You do have something there, I suppose.I don't think saying a subject is easy necessarily dismisses it. I find art, literature, and theater to be extremely important to humanity (the humanities durrr), but I wouldn't necessarily rank them as being the most difficult things in the world to grasp with a little bit of research and motivation. But that's also the beauty of them, they're meant for everyone to understand and enjoy, at their own pace so to speak. Science and Engineering is not like that at all. It's a fast paced, competitive area of study with a lot of complicated concepts that can be very, very abstract to most individuals. To this day, I couldn't for the life of me know where to begin with figuring out physics questions. Once I had someone show me the equations to start with, I was fine. I could hack it in undergrad Physics but I knew I'd tank at the graduate level, and I like to think of myself as a hard working student. Hell, I knew bright kids in grad school who completely and utterly failed hard. These people were driven and motivated towards their subject. That sort of stuff just doesn't happen in humanities.
I mean, I've complained time and time again about the morons I have to deal with in Philosophy. The kinds of guys who are 28 and ignorant, still going to school just so their parents will think "oh, well, he's doing something with himself." so they let him live in the basement. I hate those guys.

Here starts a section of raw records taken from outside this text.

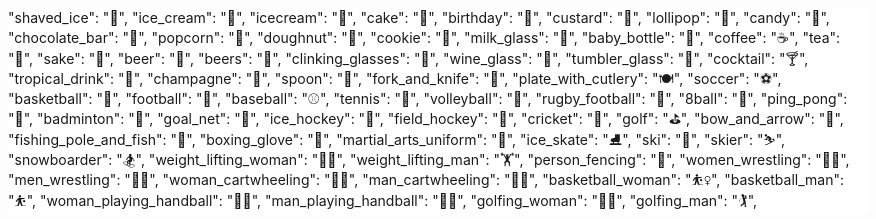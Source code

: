   "shaved_ice": "🍧",
  "ice_cream": "🍨",
  "icecream": "🍦",
  "cake": "🍰",
  "birthday": "🎂",
  "custard": "🍮",
  "lollipop": "🍭",
  "candy": "🍬",
  "chocolate_bar": "🍫",
  "popcorn": "🍿",
  "doughnut": "🍩",
  "cookie": "🍪",
  "milk_glass": "🥛",
  "baby_bottle": "🍼",
  "coffee": "☕️",
  "tea": "🍵",
  "sake": "🍶",
  "beer": "🍺",
  "beers": "🍻",
  "clinking_glasses": "🥂",
  "wine_glass": "🍷",
  "tumbler_glass": "🥃",
  "cocktail": "🍸",
  "tropical_drink": "🍹",
  "champagne": "🍾",
  "spoon": "🥄",
  "fork_and_knife": "🍴",
  "plate_with_cutlery": "🍽",
  "soccer": "⚽️",
  "basketball": "🏀",
  "football": "🏈",
  "baseball": "⚾️",
  "tennis": "🎾",
  "volleyball": "🏐",
  "rugby_football": "🏉",
  "8ball": "🎱",
  "ping_pong": "🏓",
  "badminton": "🏸",
  "goal_net": "🥅",
  "ice_hockey": "🏒",
  "field_hockey": "🏑",
  "cricket": "🏏",
  "golf": "⛳️",
  "bow_and_arrow": "🏹",
  "fishing_pole_and_fish": "🎣",
  "boxing_glove": "🥊",
  "martial_arts_uniform": "🥋",
  "ice_skate": "⛸",
  "ski": "🎿",
  "skier": "⛷",
  "snowboarder": "🏂",
  "weight_lifting_woman": "🏋️‍♀️",
  "weight_lifting_man": "🏋",
  "person_fencing": "🤺",
  "women_wrestling": "🤼‍♀",
  "men_wrestling": "🤼‍♂",
  "woman_cartwheeling": "🤸‍♀",
  "man_cartwheeling": "🤸‍♂",
  "basketball_woman": "⛹️‍♀️",
  "basketball_man": "⛹",
  "woman_playing_handball": "🤾‍♀",
  "man_playing_handball": "🤾‍♂",
  "golfing_woman": "🏌️‍♀️",
  "golfing_man": "🏌",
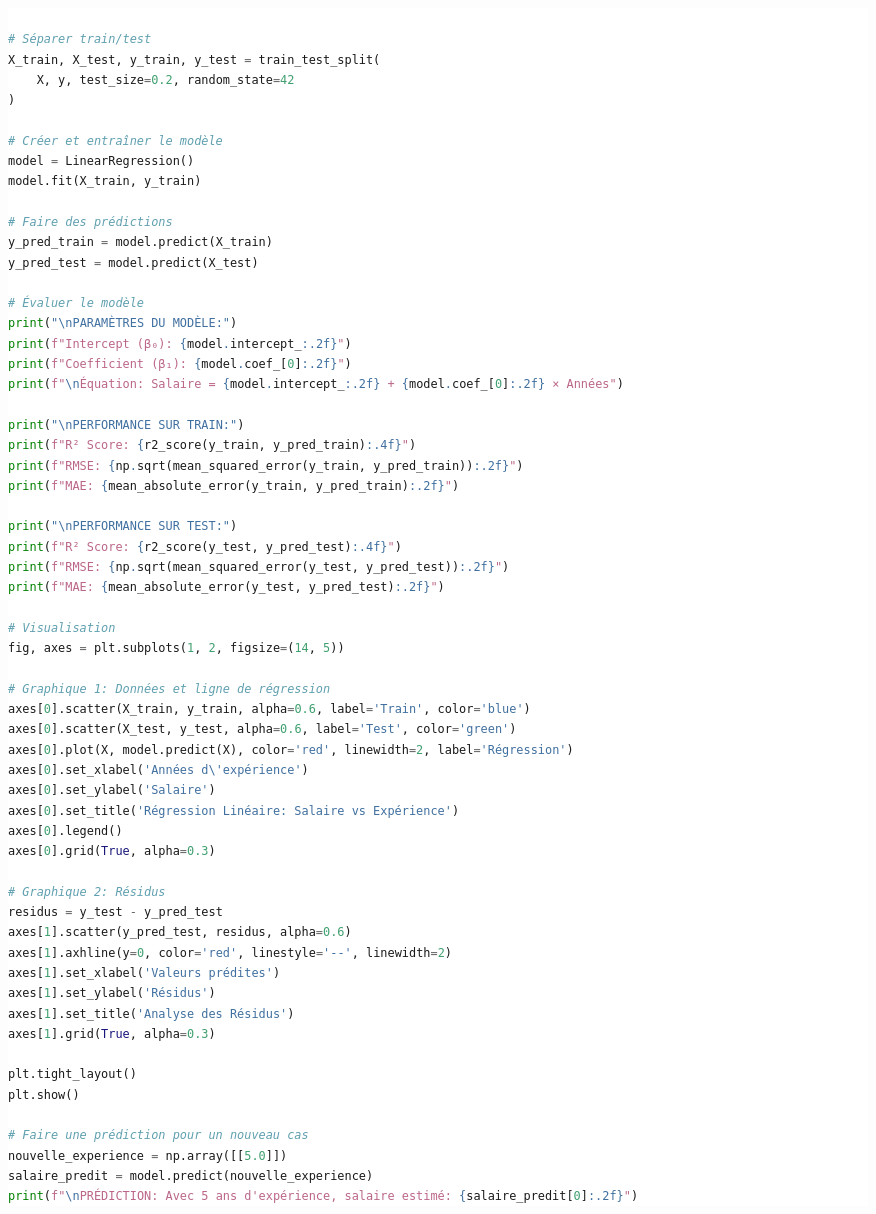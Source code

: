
 ```python

# Séparer train/test
X_train, X_test, y_train, y_test = train_test_split(
    X, y, test_size=0.2, random_state=42
)

# Créer et entraîner le modèle
model = LinearRegression()
model.fit(X_train, y_train)

# Faire des prédictions
y_pred_train = model.predict(X_train)
y_pred_test = model.predict(X_test)

# Évaluer le modèle
print("\nPARAMÈTRES DU MODÈLE:")
print(f"Intercept (β₀): {model.intercept_:.2f}")
print(f"Coefficient (β₁): {model.coef_[0]:.2f}")
print(f"\nÉquation: Salaire = {model.intercept_:.2f} + {model.coef_[0]:.2f} × Années")

print("\nPERFORMANCE SUR TRAIN:")
print(f"R² Score: {r2_score(y_train, y_pred_train):.4f}")
print(f"RMSE: {np.sqrt(mean_squared_error(y_train, y_pred_train)):.2f}")
print(f"MAE: {mean_absolute_error(y_train, y_pred_train):.2f}")

print("\nPERFORMANCE SUR TEST:")
print(f"R² Score: {r2_score(y_test, y_pred_test):.4f}")
print(f"RMSE: {np.sqrt(mean_squared_error(y_test, y_pred_test)):.2f}")
print(f"MAE: {mean_absolute_error(y_test, y_pred_test):.2f}")

# Visualisation
fig, axes = plt.subplots(1, 2, figsize=(14, 5))

# Graphique 1: Données et ligne de régression
axes[0].scatter(X_train, y_train, alpha=0.6, label='Train', color='blue')
axes[0].scatter(X_test, y_test, alpha=0.6, label='Test', color='green')
axes[0].plot(X, model.predict(X), color='red', linewidth=2, label='Régression')
axes[0].set_xlabel('Années d\'expérience')
axes[0].set_ylabel('Salaire')
axes[0].set_title('Régression Linéaire: Salaire vs Expérience')
axes[0].legend()
axes[0].grid(True, alpha=0.3)

# Graphique 2: Résidus
residus = y_test - y_pred_test
axes[1].scatter(y_pred_test, residus, alpha=0.6)
axes[1].axhline(y=0, color='red', linestyle='--', linewidth=2)
axes[1].set_xlabel('Valeurs prédites')
axes[1].set_ylabel('Résidus')
axes[1].set_title('Analyse des Résidus')
axes[1].grid(True, alpha=0.3)

plt.tight_layout()
plt.show()

# Faire une prédiction pour un nouveau cas
nouvelle_experience = np.array([[5.0]])
salaire_predit = model.predict(nouvelle_experience)
print(f"\nPRÉDICTION: Avec 5 ans d'expérience, salaire estimé: {salaire_predit[0]:.2f}")
```
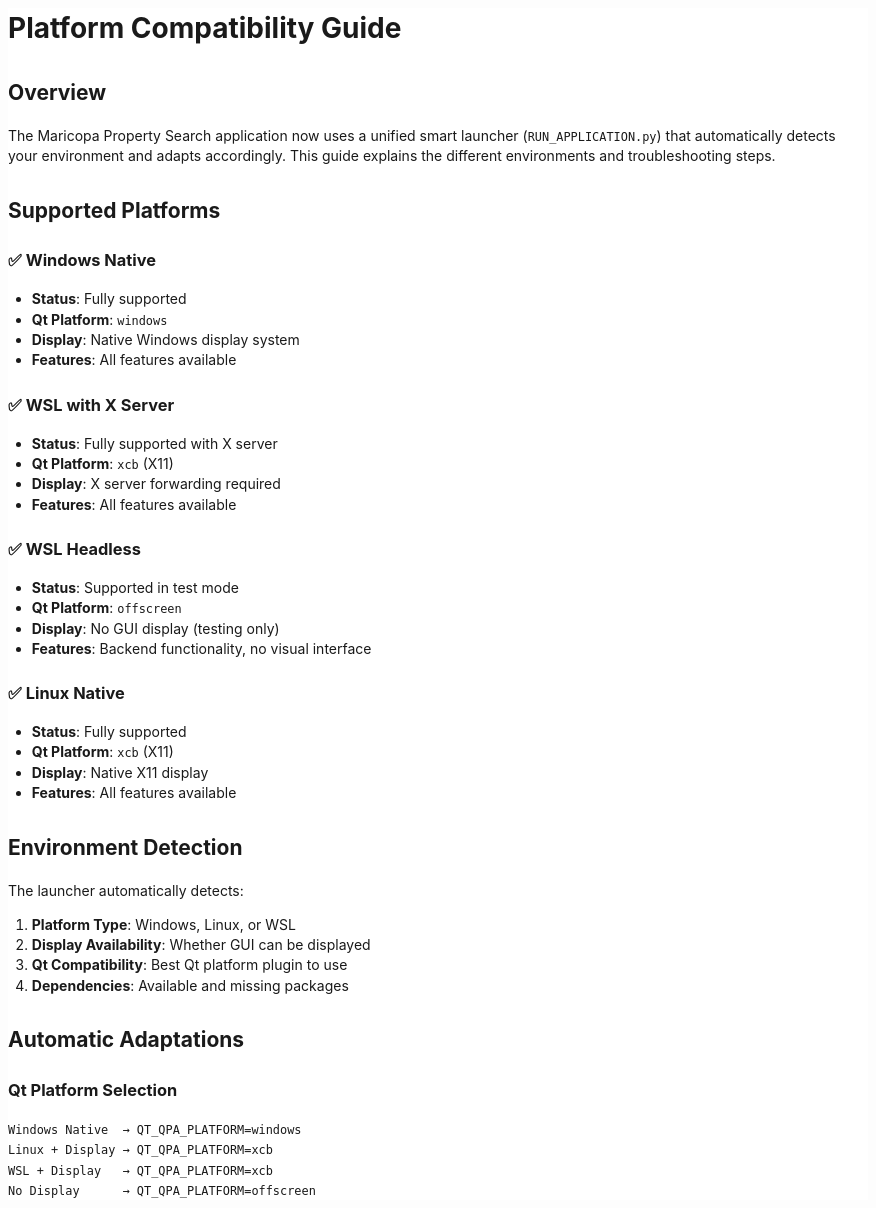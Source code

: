 # Platform Compatibility Guide

## Overview

The Maricopa Property Search application now uses a unified smart launcher (`RUN_APPLICATION.py`) that automatically detects your environment and adapts accordingly. This guide explains the different environments and troubleshooting steps.

## Supported Platforms

### ✅ Windows Native
- **Status**: Fully supported
- **Qt Platform**: `windows`
- **Display**: Native Windows display system
- **Features**: All features available

### ✅ WSL with X Server
- **Status**: Fully supported with X server
- **Qt Platform**: `xcb` (X11)
- **Display**: X server forwarding required
- **Features**: All features available

### ✅ WSL Headless
- **Status**: Supported in test mode
- **Qt Platform**: `offscreen`
- **Display**: No GUI display (testing only)
- **Features**: Backend functionality, no visual interface

### ✅ Linux Native
- **Status**: Fully supported
- **Qt Platform**: `xcb` (X11)
- **Display**: Native X11 display
- **Features**: All features available

## Environment Detection

The launcher automatically detects:

1. **Platform Type**: Windows, Linux, or WSL
2. **Display Availability**: Whether GUI can be displayed
3. **Qt Compatibility**: Best Qt platform plugin to use
4. **Dependencies**: Available and missing packages

## Automatic Adaptations

### Qt Platform Selection
```
Windows Native  → QT_QPA_PLATFORM=windows
Linux + Display → QT_QPA_PLATFORM=xcb
WSL + Display   → QT_QPA_PLATFORM=xcb
No Display      → QT_QPA_PLATFORM=offscreen
```
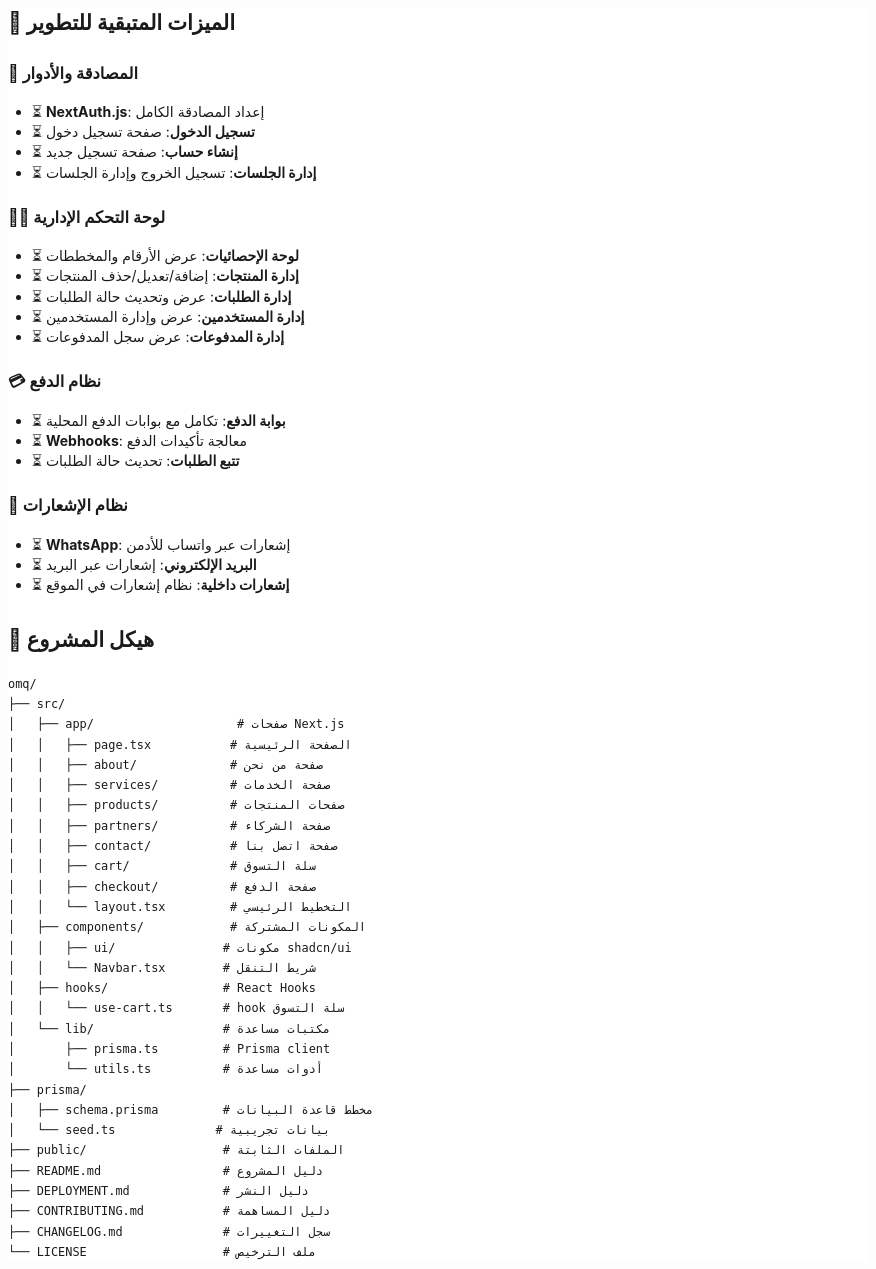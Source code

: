 ## 🚧 الميزات المتبقية للتطوير

### 🔐 المصادقة والأدوار
- ⏳ **NextAuth.js**: إعداد المصادقة الكامل
- ⏳ **تسجيل الدخول**: صفحة تسجيل دخول
- ⏳ **إنشاء حساب**: صفحة تسجيل جديد
- ⏳ **إدارة الجلسات**: تسجيل الخروج وإدارة الجلسات

### 👨‍💼 لوحة التحكم الإدارية
- ⏳ **لوحة الإحصائيات**: عرض الأرقام والمخططات
- ⏳ **إدارة المنتجات**: إضافة/تعديل/حذف المنتجات
- ⏳ **إدارة الطلبات**: عرض وتحديث حالة الطلبات
- ⏳ **إدارة المستخدمين**: عرض وإدارة المستخدمين
- ⏳ **إدارة المدفوعات**: عرض سجل المدفوعات

### 💳 نظام الدفع
- ⏳ **بوابة الدفع**: تكامل مع بوابات الدفع المحلية
- ⏳ **Webhooks**: معالجة تأكيدات الدفع
- ⏳ **تتبع الطلبات**: تحديث حالة الطلبات

### 📱 نظام الإشعارات
- ⏳ **WhatsApp**: إشعارات عبر واتساب للأدمن
- ⏳ **البريد الإلكتروني**: إشعارات عبر البريد
- ⏳ **إشعارات داخلية**: نظام إشعارات في الموقع

## 📁 هيكل المشروع

```
omq/
├── src/
│   ├── app/                    # صفحات Next.js
│   │   ├── page.tsx           # الصفحة الرئيسية
│   │   ├── about/             # صفحة من نحن
│   │   ├── services/          # صفحة الخدمات
│   │   ├── products/          # صفحات المنتجات
│   │   ├── partners/          # صفحة الشركاء
│   │   ├── contact/           # صفحة اتصل بنا
│   │   ├── cart/              # سلة التسوق
│   │   ├── checkout/          # صفحة الدفع
│   │   └── layout.tsx         # التخطيط الرئيسي
│   ├── components/            # المكونات المشتركة
│   │   ├── ui/               # مكونات shadcn/ui
│   │   └── Navbar.tsx        # شريط التنقل
│   ├── hooks/                # React Hooks
│   │   └── use-cart.ts       # hook سلة التسوق
│   └── lib/                  # مكتبات مساعدة
│       ├── prisma.ts         # Prisma client
│       └── utils.ts          # أدوات مساعدة
├── prisma/
│   ├── schema.prisma         # مخطط قاعدة البيانات
│   └── seed.ts              # بيانات تجريبية
├── public/                   # الملفات الثابتة
├── README.md                 # دليل المشروع
├── DEPLOYMENT.md             # دليل النشر
├── CONTRIBUTING.md           # دليل المساهمة
├── CHANGELOG.md              # سجل التغييرات
└── LICENSE                   # ملف الترخيص
```
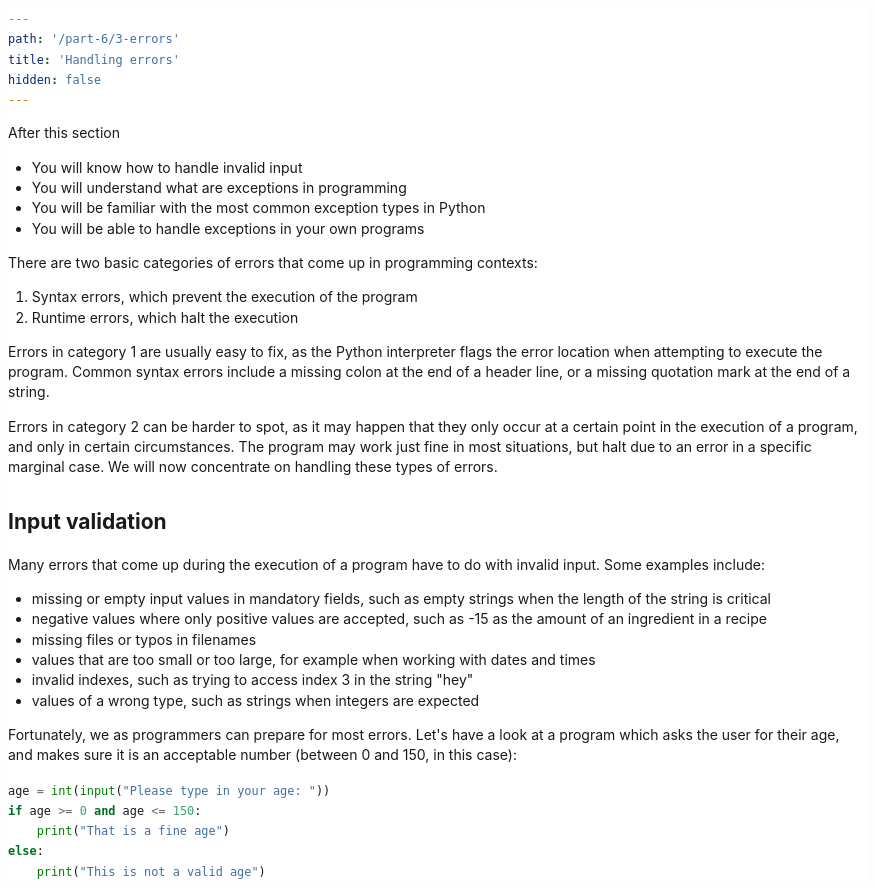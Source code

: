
 ```yaml
---
path: '/part-6/3-errors'
title: 'Handling errors'
hidden: false
---
```


<text-box variant='learningObjectives' name="Learning objectives">

After this section

- You will know how to handle invalid input
- You will understand what are exceptions in programming
- You will be familiar with the most common exception types in Python
- You will be able to handle exceptions in your own programs

</text-box>

There are two basic categories of errors that come up in programming contexts:

1. Syntax errors, which prevent the execution of the program
2. Runtime errors, which halt the execution

Errors in category 1 are usually easy to fix, as the Python interpreter flags the error location when attempting to execute the program. Common syntax errors include a missing colon at the end of a header line, or a missing quotation mark at the end of a string.

Errors in category 2 can be harder to spot, as it may happen that they only occur at a certain point in the execution of a program, and only in certain circumstances. The program may work just fine in most situations, but halt due to an error in a specific marginal case. We will now concentrate on handling these types of errors.

## Input validation

Many errors that come up during the execution of a program have to do with invalid input. Some examples include:

* missing or empty input values in mandatory fields, such as empty strings when the length of the string is critical
* negative values where only positive values are accepted, such as -15 as the amount of an ingredient in a recipe
* missing files or typos in filenames
* values that are too small or too large, for example when working with dates and times
* invalid indexes, such as trying to access index 3 in the string "hey"
* values of a wrong type, such as strings when integers are expected

Fortunately, we as programmers can prepare for most errors. Let's have a look at a program which asks the user for their age, and makes sure it is an acceptable number (between 0 and 150, in this case):

```python
age = int(input("Please type in your age: "))
if age >= 0 and age <= 150:
    print("That is a fine age")
else:
    print("This is not a valid age")
```
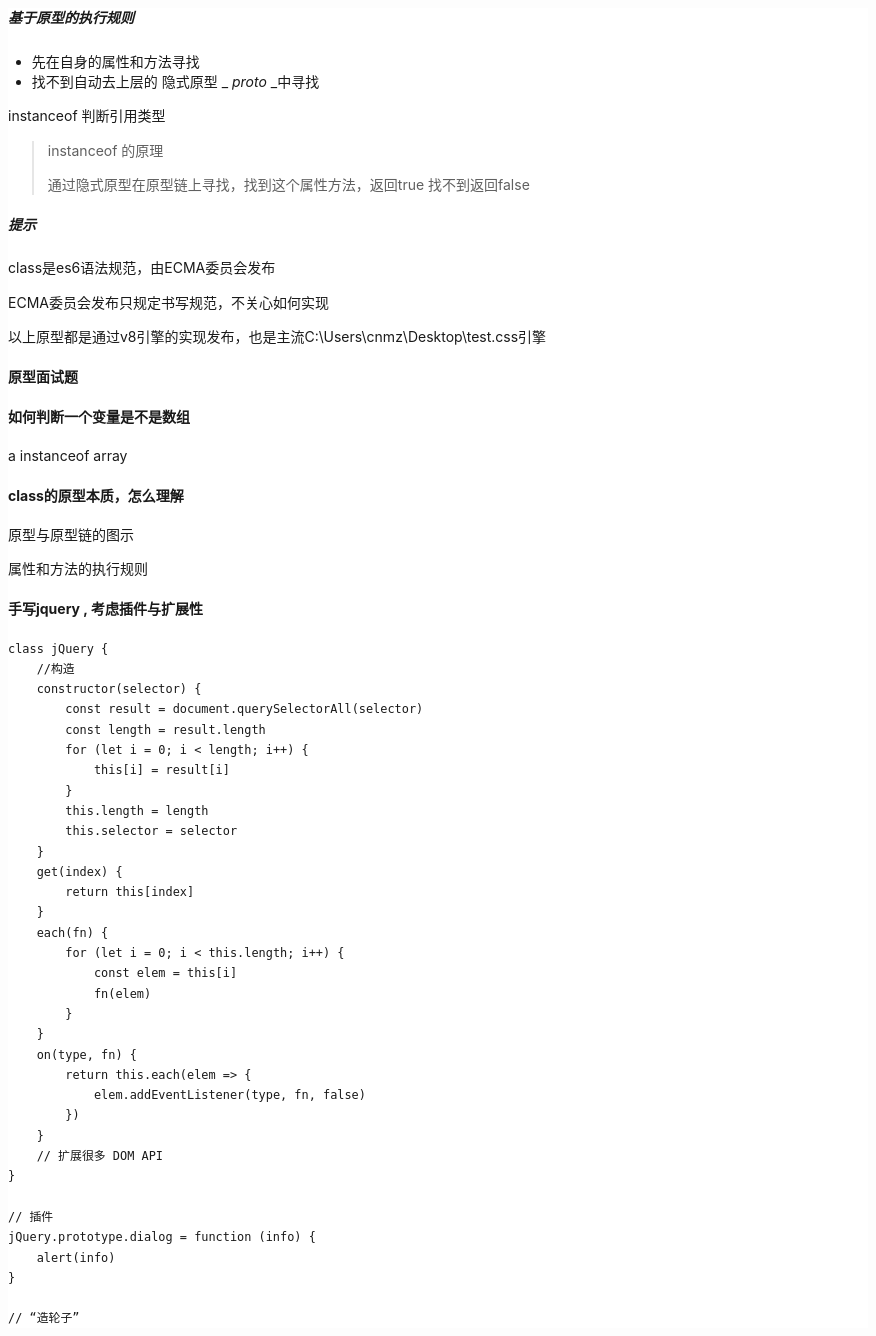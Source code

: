 ##### 基于原型的执行规则

* 先在自身的属性和方法寻找
* 找不到自动去上层的 隐式原型 _ _proto_ _中寻找

instanceof  判断引用类型

> instanceof 的原理
>
> 通过隐式原型在原型链上寻找，找到这个属性方法，返回true 找不到返回false

##### 提示

class是es6语法规范，由ECMA委员会发布

ECMA委员会发布只规定书写规范，不关心如何实现

以上原型都是通过v8引擎的实现发布，也是主流C:\Users\cnmz\Desktop\test.css引擎

#### 原型面试题

#### 如何判断一个变量是不是数组

a instanceof array

#### class的原型本质，怎么理解

原型与原型链的图示

属性和方法的执行规则

#### 手写jquery , 考虑插件与扩展性

``` 
class jQuery {
	//构造
    constructor(selector) {
        const result = document.querySelectorAll(selector)
        const length = result.length
        for (let i = 0; i < length; i++) {
            this[i] = result[i]
        }
        this.length = length
        this.selector = selector
    }
    get(index) {
        return this[index]
    }
    each(fn) {
        for (let i = 0; i < this.length; i++) {
            const elem = this[i]
            fn(elem)
        }
    }
    on(type, fn) {
        return this.each(elem => {
            elem.addEventListener(type, fn, false)
        })
    }
    // 扩展很多 DOM API
}

// 插件
jQuery.prototype.dialog = function (info) {
    alert(info)
}

// “造轮子”
```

I do have a certain level of admiration for my science friends. Some of them are completely nuts. One of my friends just had a paper published on ... I don't even know. I tried to read it for solidarity's sake, but I couldn't understand a word of it. He assures me that there are a lot of Chemists who probably wouldn't understand it either.
But I guess what I'm really reacting against are the experiences I've had with arrogant science majors. Or, even worse, engineering students. I had one guy tell me that I should do a 'real' degree, and stop wasting my time on Philosophy, since I could just read that in my free evenings. He seemed to believe that reading philosophy for a half hour every once in a while was essentially equal to a major in Philosophy. After all that was what he was doing.
I felt like slapping him with some motherfucking Kant.